En vertu des dispositions de l’article 138 dudit code, si, dans le cours d’une instance, une partie entend faire état d’un acte authentique ou sous seing privé auquel elle n’a pas été partie ou d’une pièce détenue par un tiers, elle peut demander au juge saisi de l’affaire d’ordonner la délivrance d’une expédition ou la production de l’acte ou de la pièce.
Selon les dispositions de l’article 139 de ce code, la demande est faite sans forme.

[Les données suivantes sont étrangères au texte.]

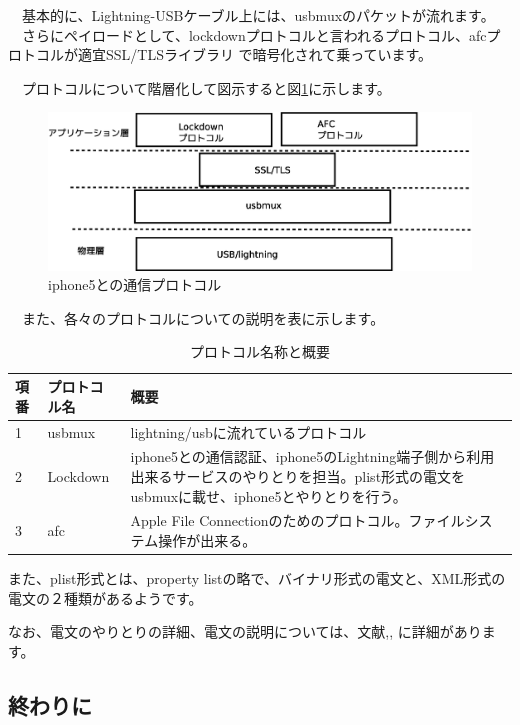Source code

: \documentclass[mingoth,a4paper]{jsarticle}
\begin{document}
　基本的に、Lightning-USBケーブル上には、usbmuxのパケットが流れます。
　さらにペイロードとして、lockdownプロトコルと言われるプロトコル、afcプロトコルが適宜SSL/TLSライブラリ
で暗号化されて乗っています。

　プロトコルについて階層化して図示すると図\ref{fig:iphone-protocol-layerd}に示します。

\begin{figure}[H]
\begin{center}
 \includegraphics[width=0.8\hsize]{image201403/iphone-protocol-layerd.eps}
 \caption{iphone5との通信プロトコル}\label{fig:iphone-protocol-layerd}
\end{center}
\end{figure}

　また、各々のプロトコルについての説明を表に示します。

\begin{table}[ht]
\begin{center}
\begin{tabular}{|l|l|p{7cm}|}
\hline 
項番 & プロトコル名 & 概要 \\ \hline
1 & usbmux & lightning/usbに流れているプロトコル\\ \hline
2 & Lockdown & iphone5との通信認証、iphone5のLightning端子側から利用出来るサービスのやりとりを担当。plist形式の電文をusbmuxに載せ、iphone5とやりとりを行う。 \\ \hline
3 & afc & Apple File Connectionのためのプロトコル。ファイルシステム操作が出来る。\\ \hline
\end{tabular}
\caption{プロトコル名称と概要}\label{tab:iphone5-protocol-overview}
\end{center}
\end{table}

 また、plist形式とは、property listの略で、バイナリ形式の電文と、XML形式の電文の２種類があるようです。

 なお、電文のやりとりの詳細、電文の説明については、文献\cite{usb-mux-desc},\cite{afc-desc},
\cite{iphone-hacking-accessories-desc}に詳細があります。

\subsection{終わりに}
\end{document}

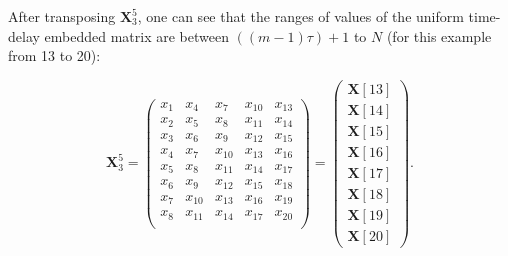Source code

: After transposing $\boldsymbol{X}^{5}_{3}$, one can see that the ranges of
values of the uniform time-delay embedded matrix are between
$ ( (m-1)\tau )+1$  to $N$  (for this example from 13 to 20):

\begin{equation}\label{eq:etdee2}
\boldsymbol{X}^5_3 =
\begin{pmatrix}
x_1 & x_4 & x_{7} & x_{10} & x_{13} \\
x_2 & x_5 & x_{8} & x_{11} & x_{14} \\
x_3 & x_6 & x_{9} & x_{12} & x_{15} \\
x_4 & x_7 & x_{10} & x_{13} & x_{16} \\
x_5 & x_8 & x_{11} & x_{14} & x_{17} \\
x_6 & x_9 & x_{12} & x_{15} & x_{18} \\
x_7 & x_{10} & x_{13} & x_{16} & x_{19} \\
x_8 & x_{11} & x_{14} & x_{17} & x_{20} \\
\end{pmatrix} =
\begin{pmatrix}
   \boldsymbol{X}[13] \\
   \boldsymbol{X}[14] \\
   \boldsymbol{X}[15] \\
   \boldsymbol{X}[16] \\
   \boldsymbol{X}[17] \\
   \boldsymbol{X}[18] \\
   \boldsymbol{X}[19] \\
   \boldsymbol{X}[20]
\end{pmatrix}.
\end{equation}

%





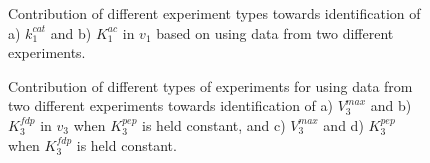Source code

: \documentclass[10pt]{article}
\begin{document}
	\begin{figure}[!tbhp]
		\caption{Contribution of different experiment types towards identification of a) $k_1^{cat}$ and b) $K_1^{ac}$ in $v_1$ based on using data from two different experiments.}%
	\end{figure} 	

	\begin{figure}[!tbhp]
		\caption{Contribution of different types of experiments for using data from two different experiments towards identification of a) $V_3^{max}$ and b) $K_3^{fdp}$ in $v_3$ when $K_3^{pep}$ is held constant, and c) $V_3^{max}$ and d) $K_3^{pep}$ when $K_3^{fdp}$ is held constant.}%
	\end{figure}	
\end{document}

Le juge, s’il estime cette demande fondée, ordonne la délivrance ou la production de l’acte ou de la pièce, en original, en copie ou en extrait selon le cas, dans les conditions et sous les garanties qu’il fixe, au besoin à peine d’astreinte.

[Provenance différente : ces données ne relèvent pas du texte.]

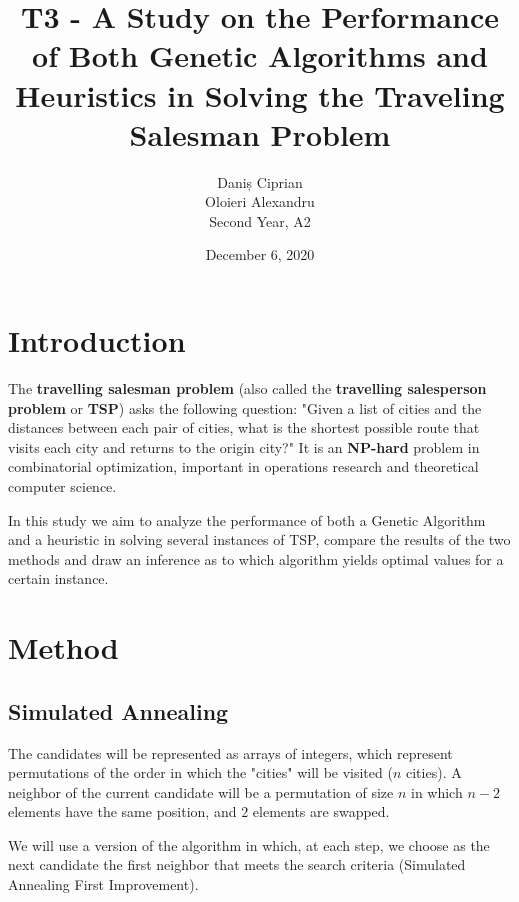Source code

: \documentclass[a4paper]{article}
\title{T3 - A Study on the Performance of Both Genetic Algorithms and Heuristics in Solving the Traveling Salesman Problem}
\author{Daniș Ciprian\\
	Oloieri Alexandru \\
	Second Year, A2}
\date{December 6, 2020}
\begin{document}
\maketitle
\justify
\section{Introduction}

The \textbf{travelling salesman problem} (also called the \textbf{travelling salesperson problem} or \textbf{TSP}) asks the following question: "Given a list of cities and the distances between each pair of cities, what is the shortest possible route that visits each city and returns to the origin city?" It is an \textbf{NP-hard} problem in combinatorial optimization, important in operations research and theoretical computer science.

In this study we aim to analyze the performance of both a Genetic Algorithm and a heuristic in solving several instances of TSP, compare the results of the two methods and draw an inference as to which algorithm yields optimal values for a certain instance.

\section{Method}

\subsection{Simulated Annealing}

The candidates will be represented as arrays of integers, which represent permutations of the order in which the "cities" will be visited ($n$ cities). A neighbor of the current candidate will be a permutation of size $n$ in which $n-2$ elements have the same position, and $2$ elements are swapped.

We will use a version of the algorithm in which, at each step, we choose as the next candidate the first neighbor that meets the search criteria (Simulated Annealing First Improvement).
\end{document}

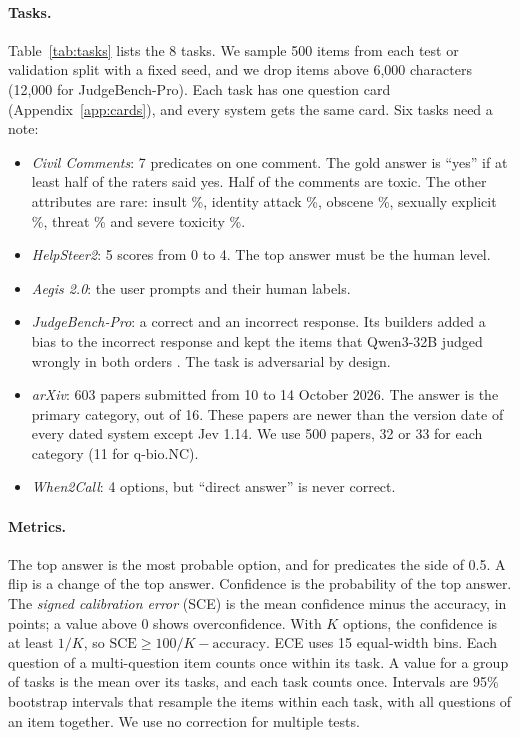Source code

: \documentclass[11pt]{article}
\begin{document}
\paragraph{Tasks.}
Table~\ref{tab:tasks} lists the 8 tasks. We sample 500 items from each test or validation split with a fixed seed, and we drop items above 6,000 characters (12,000 for JudgeBench-Pro). Each task has one question card (Appendix~\ref{app:cards}), and every system gets the same card. Six tasks need a note:
\begin{itemize}
\setlength\itemsep{0pt}
\item \emph{Civil Comments}: 7 predicates on one comment. The gold answer is ``yes'' if at least half of the raters said yes. Half of the comments are toxic. The other attributes are rare: insult \posInsult\%, identity attack \posIdentityAttack\%, obscene \posObscene\%, sexually explicit \posSexualExplicit\%, threat \posThreat\% and severe toxicity \posSevereToxicity\%.
\item \emph{HelpSteer2}: 5 scores from 0 to 4. The top answer must be the human level.
\item \emph{Aegis 2.0}: the user prompts and their human labels.
\item \emph{JudgeBench-Pro}: a correct and an incorrect response. Its builders added a bias to the incorrect response and kept the items that Qwen3-32B judged wrongly in both orders \citep{lai2026biasscope}. The task is adversarial by design.
\item \emph{arXiv}: 603 papers submitted from 10 to 14 October 2026. The answer is the primary category, out of 16. These papers are newer than the version date of every dated system except Jev 1.14. We use 500 papers, 32 or 33 for each category (11 for q-bio.NC).
\item \emph{When2Call}: 4 options, but ``direct answer'' is never correct.
\end{itemize}

\paragraph{Metrics.}
The top answer is the most probable option, and for predicates the side of 0.5. A flip is a change of the top answer. Confidence is the probability of the top answer. The \emph{signed calibration error} (SCE) is the mean confidence minus the accuracy, in points; a value above 0 shows overconfidence. With $K$ options, the confidence is at least $1/K$, so $\text{SCE} \geq 100/K - \text{accuracy}$. ECE uses 15 equal-width bins. Each question of a multi-question item counts once within its task. A value for a group of tasks is the mean over its tasks, and each task counts once. Intervals are 95\% bootstrap intervals that resample the items within each task, with all questions of an item together. We use no correction for multiple tests.
\end{document}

D’après les dispositions de l’article 142 du code susvisé, les demandes de production des éléments de preuve détenus par les parties sont faites, et leur production a lieu, conformément aux dispositions des articles 138 et 139.
Enfin, conformément aux dispositions de l’article 9 du code susmentionné, il incombe à chaque partie de prouver conformément à la loi les faits nécessaires au succès de sa prétention.
En l’espèce, dès lors que la S.C.I. SCI [P] a pris l’initiative d’introduire la présente action en responsabilité civile extracontractuelle, il y a lieu de conclure qu’elle estime que les pièces qu’elle produit aux débats sont suffisantes à établir le bien-fondé de ses prétentions, sauf à préciser qu’il appartiendra au tribunal statuant au fond d’apprécier la force probante desdites pièces.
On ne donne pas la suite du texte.